Secondo l’atto d’accusa stilato dal procuratore pubblico Moreno Capella, la sera del decesso sarebbe avvenuto l'ennesimo litigio in merito alla questione dell’esistenza di una relazione sentimentale e sessuale della moglie con un altro uomo. Durante la discussione, dopo aver ricevuto per l’ennesima volta una risposta negativa sul presunto tradimento, l’uomo avrebbe perso la testa, iniziando a colpirla con sberle e schiaffi al viso. L’avrebbe poi afferrata al collo, tanto forte da provocarle la rottura dell’osso ioide, continuando a minacciarla, brandendo anche un coltello, al fine di estorcerle la confessione. L'ha poi seguita sul balcone dove l'ha spinta oltre il parapetto. La Corte dovrà chiarire se la moglie si trovasse già a cavalcioni sul parapetto del balcone. Per il pp Capella, l'uomo ha agito "con particolare assenza di scrupoli, segnatamente con scopo e movente particolarmente perversi", considerando anche la convinzione "errata" dell'esistenza di una relazione sentimentale.

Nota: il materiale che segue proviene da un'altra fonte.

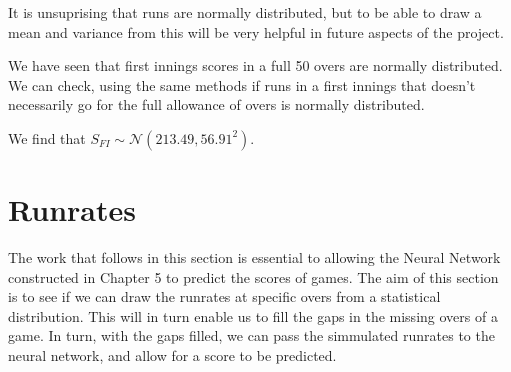 \begin{figure}[h]
    \centering
    \qquad
    \label{errDistAndQQRunsScored}
\end{figure}

It is unsuprising that runs are normally distributed, but to be able to draw a mean and variance from this will be very helpful in future aspects of the project.

We have seen that first innings scores in a full 50 overs are normally distributed. We can check, using the same methods if runs in a first innings that 
doesn't necessarily go for the full allowance of overs is normally distributed. 

We find that $S_{FI} \sim \mathcal{N}(213.49,56.91^2)$. 

\section{Runrates}
\label{exprr}
The work that follows in this section is essential to allowing the Neural Network constructed in Chapter 5 to predict the scores of games. The aim of this section is 
to see if we can draw the runrates at specific overs from a statistical distribution. This will in turn enable us to fill the gaps in the missing overs of a game. In turn, 
with the gaps filled, we can pass the simmulated runrates to the neural network, and allow for a score to be predicted. 

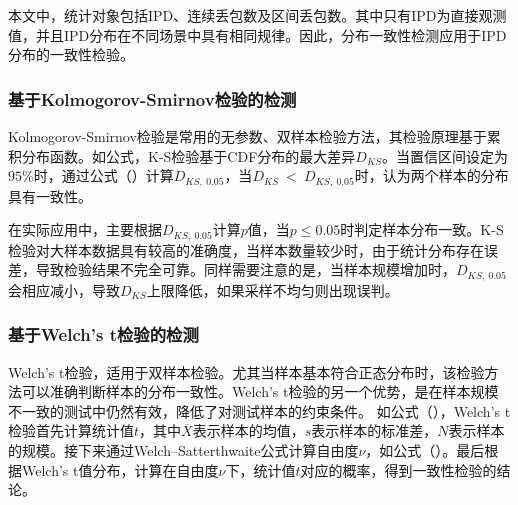 本文中，统计对象包括IPD、连续丢包数及区间丢包数。其中只有IPD为直接观测值，并且IPD分布在不同场景中具有相同规律。因此，分布一致性检测应用于IPD分布的一致性检验。

\subsubsection{基于Kolmogorov-Smirnov检验的检测}
\label{chap:analyze:statistical:test:ks}

Kolmogorov-Smirnov检验是常用的无参数、双样本检验方法，其检验原理基于累积分布函数。如公式，K-S检验基于CDF分布的最大差异$D_{KS}$。当置信区间设定为$95\%$时，通过公式（）计算$D_{KS,\ 0.05}$，当$D_{KS}\ <\ D_{KS,\ 0.05}$时，认为两个样本的分布具有一致性。

在实际应用中，主要根据$D_{KS,\ 0.05}$计算$p$值，当$p\leq 0.05$时判定样本分布一致。K-S检验对大样本数据具有较高的准确度，当样本数量较少时，由于统计分布存在误差，导致检验结果不完全可靠。同样需要注意的是，当样本规模增加时，$D_{KS,\ 0.05}$会相应减小，导致$D_{KS}$上限降低，如果采样不均匀则出现误判。

\subsubsection{基于Welch's t检验的检测}
\label{chap:analyze:statistical:test:t}

Welch's t检验，适用于双样本检验。尤其当样本基本符合正态分布时，该检验方法可以准确判断样本的分布一致性。Welch's t检验的另一个优势，是在样本规模不一致的测试中仍然有效，降低了对测试样本的约束条件。
如公式（），Welch's t检验首先计算统计值$t$，其中$\overline{X}$表示样本的均值，$s$表示样本的标准差，$N$表示样本的规模。接下来通过Welch–Satterthwaite公式计算自由度$\nu$，如公式（）。最后根据Welch's t值分布，计算在自由度$\nu$下，统计值$t$对应的概率，得到一致性检验的结论。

Tre, dall’estate 2019 a oggi, i passi intrapresi dal pp: come richiesto dal Tribunale penale ha precisato movente e scopo che sorreggono l’imputazione principale dell'assassinio (la gelosia e lo scatto d’ira, sebbene non vi siano elementi che provino il tradimento avendolo la vittima sempre negato). Secondo, ha ottenuto dall’Istituto di medicina legale dell’Università di Berna, cui aveva ordinato la ricostruzione della traiettoria del corpo in aria, il completamento di alcune parti della perizia le cui conclusioni ritengono verosimile la tesi dell’uccisione. A questo riguardo i giudici chiedevano ai periti bernesi di dire se la vittima sia stata sollevata, buttata e/o lanciata, ma nel complemento viene evidenziata l’assenza di elementi sufficienti a rispondere positivamente alle domande; troppe le variabili in gioco, fra cui anche il risultato sempre differente dei quattro lanci simulati con un manichino, che in un’unica occasione ha impattato nel punto presumibile del decesso.
Infine, terzo punto, la perizia di parte che l’avvocato difensore Manuela Fertile ha chiesto nei mesi scorsi all’Istituto di scienze forensi di Milano (perizia voluta e finanziata, tramite una colletta, dai familiari dell’imputato e da parte della comunità eritrea presente in Ticino): gli esperti lombardi ritengono che il punto d’impatto al suolo in posizione prona, comparato a quello di distacco dal terrazzo, nonché i segni e le ferite riscontrati su alcune parti della salma, inducono a ritenere che la vittima si sia lanciata spontaneamente; perciò la versione del marito è ritenuta credibile. Letta questa perizia, gli esperti bernesi non si sono scostati dalle loro conclusioni ritenendo poco verosimile l’ipotesi del suicidio. L’intero scambio di opinioni sull’asse Milano-Berna, insieme al nuovo atto d’accusa completato, si trova ora in tribunale. Si attende l’aggiornamento del processo, fortemente indiziario.